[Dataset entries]
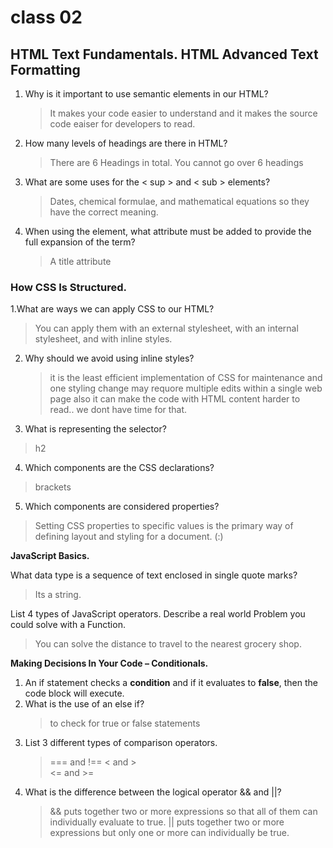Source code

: # class 02

## HTML Text Fundamentals. HTML Advanced Text Formatting

1. Why is it important to use semantic elements in our HTML?
   > It makes your code easier to understand and it makes the source code eaiser for developers to read.
2. How many levels of headings are there in HTML?
   > There are 6 Headings in total. You cannot go over 6 headings
3. What are some uses for the < sup > and < sub > elements?
   > Dates, chemical formulae, and mathematical equations so they have the correct meaning.
4. When using the <abbr> element, what attribute must be added to provide the full expansion of the term?
   > A title attribute

### **How CSS Is Structured.**

1.What are ways we can apply CSS to our HTML?

> You can apply them with an external stylesheet, with an internal stylesheet, and with inline styles.

2. Why should we avoid using inline styles?

   > it is the least efficient implementation of CSS for maintenance and one styling change may requore multiple edits within a single web page also it can make the code with HTML content harder to read.. we dont have time for that.

3. What is representing the selector?

> h2

4. Which components are the CSS declarations?

> brackets

5. Which components are considered properties?

> Setting CSS properties to specific values is the primary way of defining layout and styling for a document. (:)

**JavaScript Basics.**

What data type is a sequence of text enclosed in single quote marks?

> Its a string.

List 4 types of JavaScript operators.
Describe a real world Problem you could solve with a Function.

> You can solve the distance to travel to the nearest grocery shop.

**Making Decisions In Your Code – Conditionals.**

1. An if statement checks a **condition** and if it evaluates to **false**, then the code block will execute.
2. What is the use of an else if?
   > to check for true or false statements
3. List 3 different types of comparison operators.
   > === and !==
   > < and >  
   > <= and >=
4. What is the difference between the logical operator && and ||?
   > && puts together two or more expressions so that all of them can individually evaluate to true. || puts together two or more expressions but only one or more can individually be true.
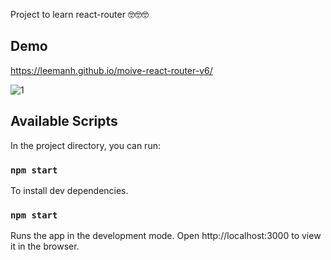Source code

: Project to learn react-router 🤓🤓🤓
## Demo 
https://leemanh.github.io/moive-react-router-v6/

![1](https://user-images.githubusercontent.com/63250449/178266641-5fbef28c-584f-4bb8-9adb-832de91ddad8.png)

## Available Scripts

In the project directory, you can run:

### `npm start`

To install dev dependencies.

### `npm start`

Runs the app in the development mode.
Open http://localhost:3000 to view it in the browser.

§ What needs to be done: Using the records above, select and copy every line that has the word "read".

§ Result of this task:
   > It makes your code easier to understand and it makes the source code eaiser for developers to read.
   > it is the least efficient implementation of CSS for maintenance and one styling change may requore multiple edits within a single web page also it can make the code with HTML content harder to read.. we dont have time for that.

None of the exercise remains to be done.